Nesse cenário, em que muitos agentes do setor têm recorrido ao Judiciário como mecanismo imediato de reorganização financeira, a condução adotada pelo Grupo Rotta representa uma ruptura relevante de paradigma.

Fundado em 1979, o GRUPO ROTTA consolidou sua atuação na produção de soja, algodão, milho e pecuária, estruturando-se ao longo de décadas com base em escala, eficiência produtiva e suporte técnico especializado. Trata-se de uma empresa que construiu sua relevância no campo, mas que, como tantas outras no Brasil, passou a enfrentar os efeitos de um ambiente macroeconômico adverso.

À frente desse momento decisivo está ANDRÉ ROTTA, CEO, executivo de terceira geração, cuja formação se deu dentro do próprio negócio, especialmente na área comercial, com atuação direta na negociação de grãos, formação de preços e gestão de vendas, experiência que lhe conferiu não apenas leitura prática de mercado, mas também elevada capacidade de condução de negociações complexas com bancos, credores e fornecedores, desenvolvendo sensibilidade estratégica e habilidade de articulação essenciais para a tomada de decisões em cenários de pressão e reestruturação.

O ponto de inflexão ocorre em 2025.

O grupo operava sob forte estresse financeiro: compressão de caixa, elevado nível de endividamento e risco concreto de ingresso em recuperação judicial. Este é, hoje, o retrato de diversas empresas do agronegócio brasileiro, que, diante desse quadro, têm optado por judicializar suas crises como primeira alternativa.

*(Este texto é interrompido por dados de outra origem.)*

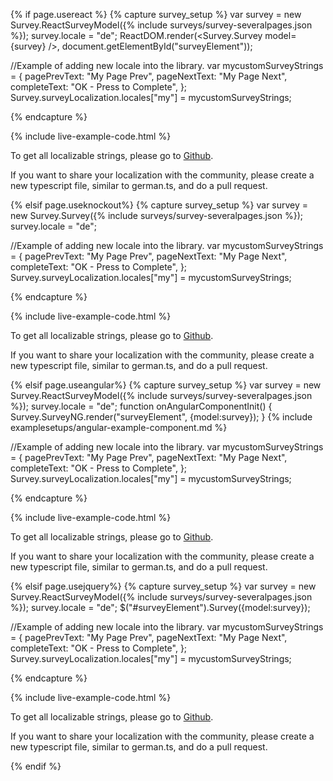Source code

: {% if page.usereact %}
{% capture survey_setup %}
var survey = new Survey.ReactSurveyModel({% include surveys/survey-severalpages.json %});
survey.locale = "de";
ReactDOM.render(<Survey.Survey model={survey} />, document.getElementById("surveyElement"));

//Example of adding new locale into the library.
var mycustomSurveyStrings = {
    pagePrevText: "My Page Prev",
    pageNextText: "My Page Next",
    completeText: "OK - Press to Complete",
};
Survey.surveyLocalization.locales["my"] = mycustomSurveyStrings;


{% endcapture %}

{% include live-example-code.html %}
<div class="jumbotron">
    <p>To get all localizable strings, please go to <a href="https://github.com/andrewtelnov/surveyjs/tree/master/src/localization" target="_blank">Github</a>.</p>
    <p>
    If you want to share your localization with the community, please create a new typescript file, similar to german.ts, and do a pull request.
    </p>
</div>
{% elsif page.useknockout%}
{% capture survey_setup %}
var survey = new Survey.Survey({% include surveys/survey-severalpages.json %});
survey.locale = "de";

//Example of adding new locale into the library.
var mycustomSurveyStrings = {
    pagePrevText: "My Page Prev",
    pageNextText: "My Page Next",
    completeText: "OK - Press to Complete",
};
Survey.surveyLocalization.locales["my"] = mycustomSurveyStrings;

{% endcapture %}

{% include live-example-code.html %}
<div class="jumbotron">
    <p>To get all localizable strings, please go to <a href="https://github.com/andrewtelnov/surveyjs/tree/master/src/localization" target="_blank">Github</a>.</p>
    <p>
    If you want to share your localization with the community, please create a new typescript file, similar to german.ts, and do a pull request.
    </p>
</div>
{% elsif page.useangular%}
{% capture survey_setup %}
var survey = new Survey.ReactSurveyModel({% include surveys/survey-severalpages.json %});
survey.locale = "de";
function onAngularComponentInit() {
    Survey.SurveyNG.render("surveyElement", {model:survey});
}
{% include examplesetups/angular-example-component.md %}

//Example of adding new locale into the library.
var mycustomSurveyStrings = {
    pagePrevText: "My Page Prev",
    pageNextText: "My Page Next",
    completeText: "OK - Press to Complete",
};
Survey.surveyLocalization.locales["my"] = mycustomSurveyStrings;


{% endcapture %}

{% include live-example-code.html %}
<div class="jumbotron">
    <p>To get all localizable strings, please go to <a href="https://github.com/andrewtelnov/surveyjs/tree/master/src/localization" target="_blank">Github</a>.</p>
    <p>
    If you want to share your localization with the community, please create a new typescript file, similar to german.ts, and do a pull request.
    </p>
</div>
{% elsif page.usejquery%}
{% capture survey_setup %}
var survey = new Survey.ReactSurveyModel({% include surveys/survey-severalpages.json %});
survey.locale = "de";
$("#surveyElement").Survey({model:survey});

//Example of adding new locale into the library.
var mycustomSurveyStrings = {
    pagePrevText: "My Page Prev",
    pageNextText: "My Page Next",
    completeText: "OK - Press to Complete",
};
Survey.surveyLocalization.locales["my"] = mycustomSurveyStrings;


{% endcapture %}

{% include live-example-code.html %}
<div class="jumbotron">
    <p>To get all localizable strings, please go to <a href="https://github.com/andrewtelnov/surveyjs/tree/master/src/localization" target="_blank">Github</a>.</p>
    <p>
    If you want to share your localization with the community, please create a new typescript file, similar to german.ts, and do a pull request.
    </p>
</div>
{% endif %}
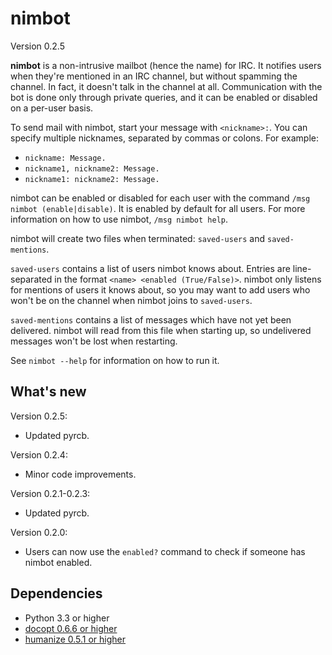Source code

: nimbot
======

Version 0.2.5

**nimbot** is a non-intrusive mailbot (hence the name) for IRC. It notifies
users when they're mentioned in an IRC channel, but without spamming the
channel. In fact, it doesn't talk in the channel at all. Communication with the
bot is done only through private queries, and it can be enabled or disabled on
a per-user basis.

To send mail with nimbot, start your message with ``<nickname>:``. You can
specify multiple nicknames, separated by commas or colons. For example:
* ``nickname: Message.``
* ``nickname1, nickname2: Message.``
* ``nickname1: nickname2: Message.``

nimbot can be enabled or disabled for each user with the command ``/msg nimbot
(enable|disable)``. It is enabled by default for all users. For more
information on how to use nimbot, ``/msg nimbot help``.

nimbot will create two files when terminated: ``saved-users`` and
``saved-mentions``.

``saved-users`` contains a list of users nimbot knows about. Entries are
line-separated in the format ``<name> <enabled (True/False)>``. nimbot only
listens for mentions of users it knows about, so you may want to add users who
won't be on the channel when nimbot joins to ``saved-users``.

``saved-mentions`` contains a list of messages which have not yet been
delivered.  nimbot will read from this file when starting up, so undelivered
messages won't be lost when restarting.

See ``nimbot --help`` for information on how to run it.

What's new
----------

Version 0.2.5:

* Updated pyrcb.

Version 0.2.4:

* Minor code improvements.

Version 0.2.1-0.2.3:

* Updated pyrcb.

Version 0.2.0:

* Users can now use the ``enabled?`` command to check if someone has nimbot
  enabled.

Dependencies
------------

* Python 3.3 or higher
* [docopt 0.6.6 or higher](https://pypi.python.org/pypi/docopt)
* [humanize 0.5.1 or higher](https://pypi.python.org/pypi/humanize)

A decisão de André Rotta, contudo, seguiu direção oposta e é justamente aí que reside a relevância de sua atuação. Pois, ao invés de aderir ao movimento que se dissemina no país, o Jovem CEO estabeleceu uma diretriz clara dentro do grupo: a recuperação judicial não seria utilizada como solução inicial, mas apenas como último recurso, após o esgotamento de todas as alternativas possíveis no âmbito negocial e de mercado.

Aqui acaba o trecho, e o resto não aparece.